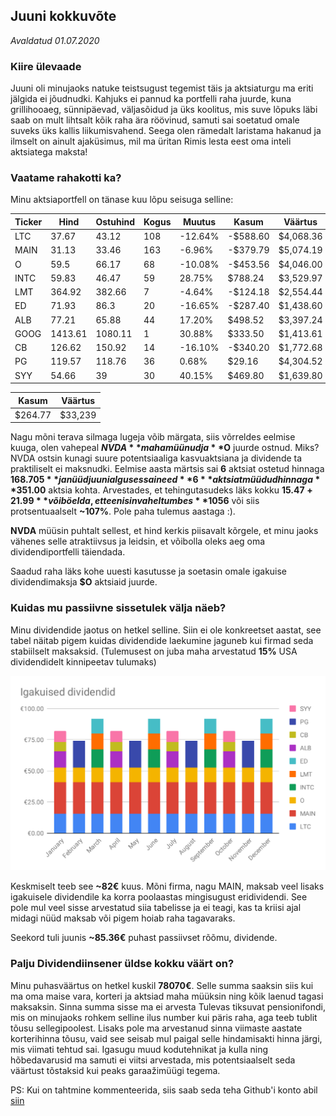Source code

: ## Juuni kokkuvõte
_Avaldatud 01.07.2020_

### Kiire ülevaade

Juuni oli minujaoks natuke teistsugust tegemist täis ja aktsiaturgu ma eriti jälgida ei jõudnudki. Kahjuks ei pannud ka 
portfelli raha juurde, kuna grillihooaeg, sünnipäevad, väljasõidud ja üks koolitus, mis suve lõpuks läbi saab on mult 
lihtsalt kõik raha ära röövinud, samuti sai soetatud omale suveks üks kallis liikumisvahend. Seega olen rämedalt laristama
hakanud ja ilmselt on ainult ajaküsimus, mil ma üritan Rimis lesta eest oma inteli aktsiatega maksta!

### Vaatame rahakotti ka?
Minu aktsiaportfell on tänase kuu lõpu seisuga selline:

| Ticker | Hind | Ostuhind | Kogus| Muutus | Kasum   | Väärtus   |
|------|---------|----------|------|-----|----------|--------------|
| LTC  | 37.67   | 43.12          | 108      | -12.64%        | -$588.60    | $4,068.36 |
| MAIN | 31.13   | 33.46          | 163      | -6.96%         | -$379.79    | $5,074.19 |
| O    | 59.5    | 66.17          | 68       | -10.08%        | -$453.56    | $4,046.00 |
| INTC | 59.83   | 46.47          | 59       | 28.75%         | $788.24     | $3,529.97 |
| LMT  | 364.92  | 382.66         | 7        | -4.64%         | -$124.18    | $2,554.44 |
| ED   | 71.93   | 86.3           | 20       | -16.65%        | -$287.40    | $1,438.60 |
| ALB  | 77.21   | 65.88          | 44       | 17.20%         | $498.52     | $3,397.24 |
| GOOG | 1413.61 | 1080.11        | 1        | 30.88%         | $333.50     | $1,413.61 |
| CB   | 126.62  | 150.92         | 14       | -16.10%        | -$340.20    | $1,772.68 |
| PG   | 119.57  | 118.76         | 36       | 0.68%          | $29.16      | $4,304.52 |
| SYY  | 54.66   | 39             | 30       | 40.15%         | $469.80     | $1,639.80 |

| Kasum | Väärtus |
| ----- | ------- |
| $264.77 | $33,239 |

Nagu mõni terava silmaga lugeja võib märgata, siis võrreldes eelmise kuuga, olen vahepeal **$NVDA** maha müünud ja **$O**
juurde ostnud. Miks? NVDA ostsin kunagi suure potentsiaaliga kasvuaktsiana ja dividende ta praktiliselt ei maksnudki.
Eelmise aasta märtsis sai **6** aktsiat ostetud hinnaga **$168.705** ja nüüd juuni alguses sai need **6** aktsiat müüdud
hinnaga **$351.00** aktsia kohta. Arvestades, et tehingutasudeks läks kokku **$15.47 + 21.99** võib öelda, et teenisin
vahelt umbes **$1056** või siis protsentuaalselt **~107%**. Pole paha tulemus aastaga :).    

**NVDA** müüsin puhtalt sellest, et hind kerkis piisavalt kõrgele, et minu jaoks vähenes selle atraktiivsus ja leidsin,
et võibolla oleks aeg oma dividendiportfelli täiendada. 

Saadud raha läks kohe uuesti kasutusse ja soetasin omale igakuise dividendimaksja **$O** aktsiaid juurde.

### Kuidas mu passiivne sissetulek välja näeb?

Minu dividendide jaotus on hetkel selline. Siin ei ole konkreetset aastat, see tabel näitab pigem kuidas dividendide laekumine jaguneb kui firmad seda stabiilselt maksaksid. (Tulemusest on juba maha arvestatud **15%** USA dividendidelt kinnipeetav tulumaks)

![Laekuvad dividendid kuus](./dividendijaotus.svg?sanitize=true)

Keskmiselt teeb see **~82€** kuus. 
Mõni firma, nagu MAIN, maksab veel lisaks igakuisele dividendile ka korra poolaastas mingisugust eridividendi. See pole mul veel sisse arvestatud siia tabelisse ja ei teagi, 
kas ta kriisi ajal midagi nüüd maksab või pigem hoiab raha tagavaraks.

Seekord tuli juunis **~85.36€** puhast passiivset rõõmu, dividende.

### Palju Dividendiinsener üldse kokku väärt on?

Minu puhasväärtus on hetkel kuskil **78070€**. Selle summa saaksin siis kui ma oma maise vara, korteri ja aktsiad maha müüksin ning kõik laenud tagasi maksaksin. Sinna summa sisse ma ei arvesta Tulevas tiksuvat pensionifondi, mis on minujaoks rohkem selline ilus number kui päris raha, aga teeb tublit tõusu sellegipoolest. Lisaks pole ma arvestanud sinna viimaste aastate korterihinna tõusu, vaid see seisab mul paigal selle hindamisakti hinna järgi, mis viimati tehtud sai. Igasugu muud kodutehnikat ja kulla ning hõbedavarusid
ma samuti ei viitsi arvestada, mis potentsiaalselt seda väärtust tõstaksid kui peaks garaažimüügi tegema.

PS: Kui on tahtmine kommenteerida, siis saab seda teha Github'i konto abil [siin](https://github.com/dividendiinsener/blog/issues/9)
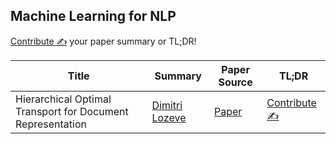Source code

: ## Machine Learning for NLP

[Contribute ✍️](https://github.com/dair-ai/nlp_paper_summaries/new/master/Machine%20Learning%20for%20NLP) your paper summary or TL;DR!

| Title | Summary | Paper Source | TL;DR |
| ----- | ------- | ----- | ---- |
| Hierarchical Optimal Transport for Document Representation | [Dimitri Lozeve](https://www.lozeve.com/posts/hierarchical-optimal-transport-for-document-classification) | [Paper](http://papers.nips.cc/paper/8438-hierarchical-optimal-transport-for-document-representation.pdf) | [Contribute ✍️](https://github.com/dair-ai/nlp_paper_summaries/new/master/Machine%20Learning%20for%20NLP)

....................

* Work request
Give back exactly the lines of the listing above that run from the line with "INTC | 59.83" to the line with "et võibolla oleks", inclusive.

* Answer space
| INTC | 59.83   | 46.47          | 59       | 28.75%         | $788.24     | $3,529.97 |
| LMT  | 364.92  | 382.66         | 7        | -4.64%         | -$124.18    | $2,554.44 |
| ED   | 71.93   | 86.3           | 20       | -16.65%        | -$287.40    | $1,438.60 |
| ALB  | 77.21   | 65.88          | 44       | 17.20%         | $498.52     | $3,397.24 |
| GOOG | 1413.61 | 1080.11        | 1        | 30.88%         | $333.50     | $1,413.61 |
| CB   | 126.62  | 150.92         | 14       | -16.10%        | -$340.20    | $1,772.68 |
| PG   | 119.57  | 118.76         | 36       | 0.68%          | $29.16      | $4,304.52 |
| SYY  | 54.66   | 39             | 30       | 40.15%         | $469.80     | $1,639.80 |

| Kasum | Väärtus |
| ----- | ------- |
| $264.77 | $33,239 |

Nagu mõni terava silmaga lugeja võib märgata, siis võrreldes eelmise kuuga, olen vahepeal **$NVDA** maha müünud ja **$O**
juurde ostnud. Miks? NVDA ostsin kunagi suure potentsiaaliga kasvuaktsiana ja dividende ta praktiliselt ei maksnudki.
Eelmise aasta märtsis sai **6** aktsiat ostetud hinnaga **$168.705** ja nüüd juuni alguses sai need **6** aktsiat müüdud
hinnaga **$351.00** aktsia kohta. Arvestades, et tehingutasudeks läks kokku **$15.47 + 21.99** võib öelda, et teenisin
vahelt umbes **$1056** või siis protsentuaalselt **~107%**. Pole paha tulemus aastaga :).    

**NVDA** müüsin puhtalt sellest, et hind kerkis piisavalt kõrgele, et minu jaoks vähenes selle atraktiivsus ja leidsin,
et võibolla oleks aeg oma dividendiportfelli täiendada. 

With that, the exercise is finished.